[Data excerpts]
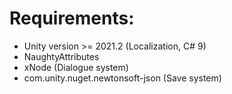 # Requirements:

- Unity version >= 2021.2 (Localization, C# 9)
- NaughtyAttributes
- xNode (Dialogue system)
- com.unity.nuget.newtonsoft-json (Save system)
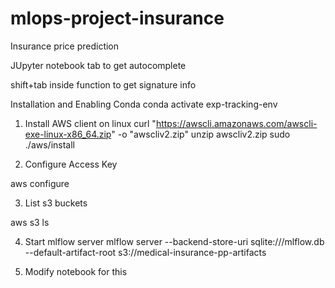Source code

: # mlops-project-insurance
Insurance price prediction

JUpyter notebook
tab to get autocomplete

shift+tab inside function to get signature info

Installation and Enabling Conda 
    conda activate exp-tracking-env



1. Install AWS client on linux
curl "https://awscli.amazonaws.com/awscli-exe-linux-x86_64.zip" -o "awscliv2.zip"
unzip awscliv2.zip
sudo ./aws/install

2. Configure Access Key

aws configure

3. List s3 buckets

aws s3 ls

4.  Start mlflow  server
mlflow server  --backend-store-uri sqlite:///mlflow.db  --default-artifact-root s3://medical-insurance-pp-artifacts

5. Modify notebook for this

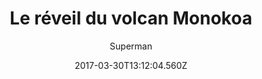 ---
tmdb_id: '145969'
title: Le réveil du volcan Monokoa
original_title: Volcano
author: Superman
img_name: volcano.jpg
release_date: '1942-07-10'
synopsis: ''
tags:
- Superman
- Fleischer
category:
- Dessins Animés
youtube_url: ''
vimeo_url: ''
archive_url: ''
dailymotion_url: //www.dailymotion.com/embed/video/x6h1b97
cast: 'Joan Alexander,Jackson Beck,Bud Collyer,Julian Noa'
crew: 'Dave Fleischer,Jerry Siegel,Joe Shuster,Bill Turner,Max Fleischer'
imdb_id: tt0035524
adult: 'false'
date: '2017-03-30T13:12:04.560Z'
---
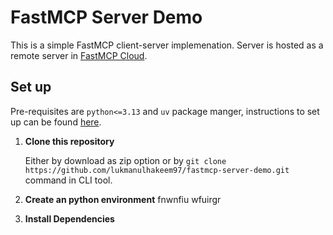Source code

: # FastMCP Server Demo

This is a simple FastMCP client-server implemenation. Server is hosted as a remote server in [FastMCP Cloud](https://fastmcp.cloud/).

## Set up
Pre-requisites are `python<=3.13` and `uv` package manger, instructions to set up can be found [here](https://docs.astral.sh/uv/getting-started/).
1. **Clone this repository**
   
   Either by download as zip option or by `git clone https://github.com/lukmanulhakeem97/fastmcp-server-demo.git` command in CLI tool.
2. **Create an python environment**
      fnwnfiu wfuirgr
4. **Install Dependencies**

   





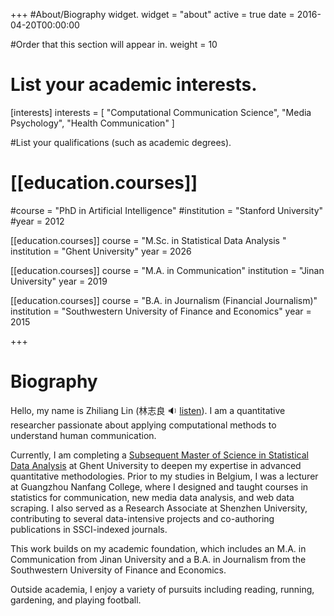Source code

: +++
#About/Biography widget.
widget = "about"
active = true
date = 2016-04-20T00:00:00

#Order that this section will appear in.
weight = 10

# List your academic interests.
[interests]
  interests = [
    "Computational Communication Science",
    "Media Psychology",
    "Health Communication"
  ]


#List your qualifications (such as academic degrees).

# [[education.courses]]

#course = "PhD in Artificial Intelligence"
#institution = "Stanford University"
#year = 2012

[[education.courses]]
  course = "M.Sc. in Statistical Data Analysis  "
  institution = "Ghent University"
  year = 2026

[[education.courses]]
  course = "M.A. in Communication"
  institution = "Jinan University"
  year = 2019 

[[education.courses]]
  course = "B.A. in Journalism (Financial Journalism)"
  institution = "Southwestern University of Finance and Economics"
  year = 2015

+++

# Biography

Hello, my name is Zhiliang Lin (林志良 :sound: [listen](http://www.zhilianglin.com/files/zhiliang-lin.ogg)). I am a quantitative researcher passionate about applying computational methods to understand human communication. 

Currently, I am completing a [Subsequent Master of Science in Statistical Data Analysis](https://studiekiezer.ugent.be/2026/master-of-science-in-statistical-data-analysis-en) at Ghent University to deepen my expertise in advanced quantitative methodologies. Prior to my studies in Belgium, I was a  lecturer at Guangzhou Nanfang College, where I designed and taught courses in statistics for communication, new media data analysis, and web data scraping. I also served as a Research Associate at Shenzhen University, contributing to several data-intensive projects and co-authoring publications in SSCI-indexed journals.

This work builds on my academic foundation, which includes an M.A. in Communication from Jinan University and a B.A. in Journalism from the Southwestern University of Finance and Economics.

Outside academia, I enjoy a variety of pursuits including reading, running, gardening, and playing football.
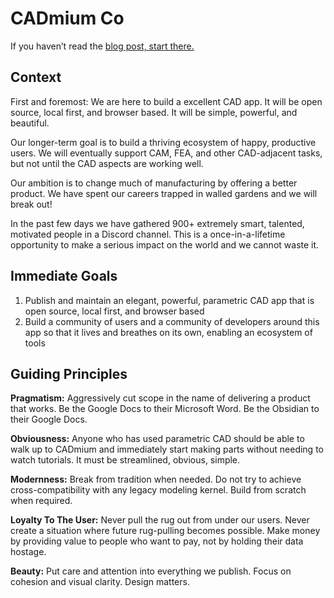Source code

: # CADmium Co

If you haven’t read the [blog post, start there.](https://mattferraro.dev/posts/cadmium)

## Context

First and foremost: We are here to build a excellent CAD app. It will be open source, local first, and browser based. It will be simple, powerful, and beautiful.

Our longer-term goal is to build a thriving ecosystem of happy, productive users. We will eventually support CAM, FEA, and other CAD-adjacent tasks, but not until the CAD aspects are working well.

Our ambition is to change much of manufacturing by offering a better product. We have spent our careers trapped in walled gardens and we will break out!

In the past few days we have gathered 900+ extremely smart, talented, motivated people in a Discord channel. This is a once-in-a-lifetime opportunity to make a serious impact on the world and we cannot waste it.

## Immediate Goals

1. Publish and maintain an elegant, powerful, parametric CAD app that is open source, local first, and browser based
1. Build a community of users and a community of developers around this app so that it lives and breathes on its own, enabling an ecosystem of tools

## Guiding Principles

**Pragmatism:** Aggressively cut scope in the name of delivering a product that works. Be the Google Docs to their Microsoft Word. Be the Obsidian to their Google Docs.

**Obviousness:** Anyone who has used parametric CAD should be able to walk up to CADmium and immediately start making parts without needing to watch tutorials. It must be streamlined, obvious, simple.

**Modernness:** Break from tradition when needed. Do not try to achieve cross-compatibility with any legacy modeling kernel. Build from scratch when required.

**Loyalty To The User:** Never pull the rug out from under our users. Never create a situation where future rug-pulling becomes possible. Make money by providing value to people who want to pay, not by holding their data hostage.

**Beauty:** Put care and attention into everything we publish. Focus on cohesion and visual clarity. Design matters.

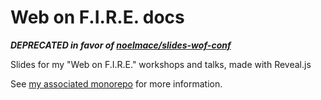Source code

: # Web on F.I.R.E. docs

***DEPRECATED in favor of [noelmace/slides-wof-conf](https://github.com/noelmace/slides-wof-conf)***

Slides for my "Web on F.I.R.E." workshops and talks, made with Reveal.js

See [my associated monorepo](https://github.com/noelmace/web-on-fire) for more information.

▶ HOW TO COMPLETE THIS TASK: Each line above from the one containing "youtube_url: ''" through the one containing "# List your academic interests." is to be returned verbatim. Nothing else, and no pictures.

▶ SOLUTION TO THIS PROBLEM:
youtube_url: ''
vimeo_url: ''
archive_url: ''
dailymotion_url: //www.dailymotion.com/embed/video/x6h1b97
cast: 'Joan Alexander,Jackson Beck,Bud Collyer,Julian Noa'
crew: 'Dave Fleischer,Jerry Siegel,Joe Shuster,Bill Turner,Max Fleischer'
imdb_id: tt0035524
adult: 'false'
date: '2017-03-30T13:12:04.560Z'
---
Source code

: # FastMCP Server Demo

This is a simple FastMCP client-server implemenation. Server is hosted as a remote server in [FastMCP Cloud](https://fastmcp.cloud/).

## Set up
Pre-requisites are `python<=3.13` and `uv` package manger, instructions to set up can be found [here](https://docs.astral.sh/uv/getting-started/).
1. **Clone this repository**
   
   Either by download as zip option or by `git clone https://github.com/lukmanulhakeem97/fastmcp-server-demo.git` command in CLI tool.
2. **Create an python environment**
      fnwnfiu wfuirgr
4. **Install Dependencies**

   





Source code

: +++
#About/Biography widget.
widget = "about"
active = true
date = 2016-04-20T00:00:00

#Order that this section will appear in.
weight = 10

# List your academic interests.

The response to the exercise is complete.